The tragic death of an ‘adventurous, fun-loving’ girl after doctors were unable to quickly find a life-saving adrenaline shot has sparked an urgent safety warning from a coroner.
Summer Rae Mant, aged four, suffered irreversible brain damage and died six months later, an inquest was told.
Medical staff at Prince Charles Hospital, Merthyr Tydfil, South Wales, did not have speedy access to adrenaline to help resuscitate Summer after a cardiac arrest.
Coroner Rachel Knight has now written to every health board in Wales demanding action to prevent other deaths in similar circumstances.
The coroner also criticised ‘missed opportunities and sub-optimal care’.
Summer, from Merthyr Tydfil, was born with a rare condition called Mirage syndrome, which affected her ability to fight infections.
As few as one in a million babies are born with the condition.
After developing a severe chest infection and virus, she was admitted to the hospital in March 2024.
As staff attempted to switch Summer from one air flow machine to another, there was a rapid drop in her blood oxygen levels, leading to cardiac arrest.
There was a second cardiac arrest during intubation, when oxygen flow was interrupted for ‘up to eight minutes’.
Summer was eventually resuscitated but suffered an irreversible brain injury and never made a meaningful recovery despite being transferred to two different paediatric intensive care units in Bristol and Cardiff.
On September 21, 2024, six months after the incident, she died of multi-organ failure at Tŷ Hafan children’s hospice in Penarth, South Wales.
The coroner voiced alarm over the delay in obtaining adrenaline during Summer’s resuscitation and inadequacies in the hospital’s procedures.
Ms Knight said: ‘The incident occurred at night and it involved a skeleton staff including some junior doctors, fairly new to the hospital.
‘The delay in finding adrenaline was likely due to the fact that there is no standardised crash trolley (which carries lifesaving equipment to be used in a medical emergency), and junior doctors frequently rotate between hospitals and health boards, and encounter different set-ups.’
Katie Wile, clinical negligence solicitor from law firm Slater and Gordon, supporting Summer’s family’s fight for answers, said: ‘The failures identified by the coroner lay bare that Summer should never have gone through what she did, and no family should have to live with such consequences.

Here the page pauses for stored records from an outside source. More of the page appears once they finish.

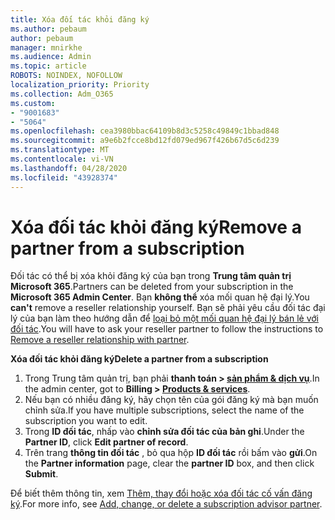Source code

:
 ```yaml
---
title: Xóa đối tác khỏi đăng ký
ms.author: pebaum
author: pebaum
manager: mnirkhe
ms.audience: Admin
ms.topic: article
ROBOTS: NOINDEX, NOFOLLOW
localization_priority: Priority
ms.collection: Adm_O365
ms.custom:
- "9001683"
- "5064"
ms.openlocfilehash: cea3980bbac64109b8d3c5258c49849c1bbad848
ms.sourcegitcommit: a9e6b2fcce8bd12fd079ed967f426b67d5c6d239
ms.translationtype: MT
ms.contentlocale: vi-VN
ms.lasthandoff: 04/28/2020
ms.locfileid: "43928374"
---
```

# <a name="remove-a-partner-from-a-subscription"></a><span data-ttu-id="51bb7-102">Xóa đối tác khỏi đăng ký</span><span class="sxs-lookup"><span data-stu-id="51bb7-102">Remove a partner from a subscription</span></span>

<span data-ttu-id="51bb7-103">Đối tác có thể bị xóa khỏi đăng ký của bạn trong **Trung tâm quản trị Microsoft 365**.</span><span class="sxs-lookup"><span data-stu-id="51bb7-103">Partners can be deleted from your subscription in the **Microsoft 365 Admin Center**.</span></span> <span data-ttu-id="51bb7-104">Bạn **không thể** xóa mối quan hệ đại lý.</span><span class="sxs-lookup"><span data-stu-id="51bb7-104">You **can't** remove a reseller relationship yourself.</span></span> <span data-ttu-id="51bb7-105">Bạn sẽ phải yêu cầu đối tác đại lý của bạn làm theo hướng dẫn để [loại bỏ một mối quan hệ đại lý bán lẻ với đối tác](https://docs.microsoft.com/partner-center/remove-a-relationship).</span><span class="sxs-lookup"><span data-stu-id="51bb7-105">You will have to ask your reseller partner to follow the instructions to [Remove a reseller relationship with partner](https://docs.microsoft.com/partner-center/remove-a-relationship).</span></span>

<span data-ttu-id="51bb7-106">**Xóa đối tác khỏi đăng ký**</span><span class="sxs-lookup"><span data-stu-id="51bb7-106">**Delete a partner from a subscription**</span></span>

1. <span data-ttu-id="51bb7-107">Trong Trung tâm quản trị, bạn phải **thanh toán > [sản phẩm & dịch vụ](https://go.microsoft.com/fwlink/p/?linkid=842054)**.</span><span class="sxs-lookup"><span data-stu-id="51bb7-107">In the admin center, got to **Billing > [Products & services](https://go.microsoft.com/fwlink/p/?linkid=842054)**.</span></span>
2. <span data-ttu-id="51bb7-108">Nếu bạn có nhiều đăng ký, hãy chọn tên của gói đăng ký mà bạn muốn chỉnh sửa.</span><span class="sxs-lookup"><span data-stu-id="51bb7-108">If you have multiple subscriptions, select the name of the subscription you want to edit.</span></span>
3. <span data-ttu-id="51bb7-109">Trong **ID đối tác**, nhấp vào **chỉnh sửa đối tác của bản ghi**.</span><span class="sxs-lookup"><span data-stu-id="51bb7-109">Under the **Partner ID**, click **Edit partner of record**.</span></span>
4. <span data-ttu-id="51bb7-110">Trên trang **thông tin đối tác** , bỏ qua hộp **ID đối tác** rồi bấm vào **gửi**.</span><span class="sxs-lookup"><span data-stu-id="51bb7-110">On the **Partner information** page, clear the **partner ID** box, and then click **Submit**.</span></span>

<span data-ttu-id="51bb7-111">Để biết thêm thông tin, xem [Thêm, thay đổi hoặc xóa đối tác cố vấn đăng ký](https://docs.microsoft.com/microsoft-365/admin/misc/add-partner?view=o365-worldwide).</span><span class="sxs-lookup"><span data-stu-id="51bb7-111">For more info, see [Add, change, or delete a subscription advisor partner](https://docs.microsoft.com/microsoft-365/admin/misc/add-partner?view=o365-worldwide).</span></span>
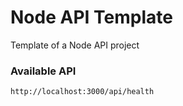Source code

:# Node API Template

Template of a Node API project

### Available API
```
http://localhost:3000/api/health
```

‘Summer’s death has absolutely devastated her family – and the alarming findings of the inquest only highlight the absolute tragedy that has taken place.
The inquest heard how a hospital crash trolley is stocked with equipment needed for rapid, life-saving care in medical emergencies.
Ms Knight accepted paediatric crash trolleys are ‘necessarily different’ from adult crash trolleys.
But, issuing a notice to prevent future deaths, she concluded it would be safer if there was ‘a single standardised version of each type’ of crash trolley across every hospital where junior doctors rotate.
This would ‘minimise confusion at a time-critical moment’, she said.
The coroner said there were ‘missed opportunities and sub-optimal care’ around the time Summer’s oxygen levels desaturated, although she could not be certain of ‘the precise contribution of the various factors’.
Demanding Wales-wide change on the provision of crash trolleys, she added: ‘In my opinion there is a risk that future deaths will occur unless action is taken.’
In Summer’s final months, a Gofundme campaign raised more than £5,000 to ease the financial pressure on Summer’s parents.
At that time, Summer’s grandparents described her as a ‘happy, adventurous, loving, cheeky, playful and very active child who had overcome so many obstacles with the wonderful care from her devoted parents and family’.
They added: ‘After nearly four years of constant and vigilant care she had just got to a point in her life where she was starting to eat orally, talk and was becoming more independent.
‘She loved reading books, playing with trains, baby dolls, construction toys and gardening.’
Summer’s family said they did not wish to comment further following the publication of the Prevention of Future Deaths notice.
Ms Wile said she hopes the coroner’s notice will help ensure ‘no other families have to endure such unimaginable pain’.
A spokesperson for Cwm Taf Morgannwg University Health Board, which runs Prince of Wales Hospital, said: ‘We offer our sincere condolences to Summer’s family.
‘Alongside health boards across Wales we are taking forward the learning from this case to make the necessary improvements within our hospitals.’
The inquest into Summer’s death was held by South Wales Central Coroner Ms Knight in February.
She concluded the youngster died of multiple organ failure.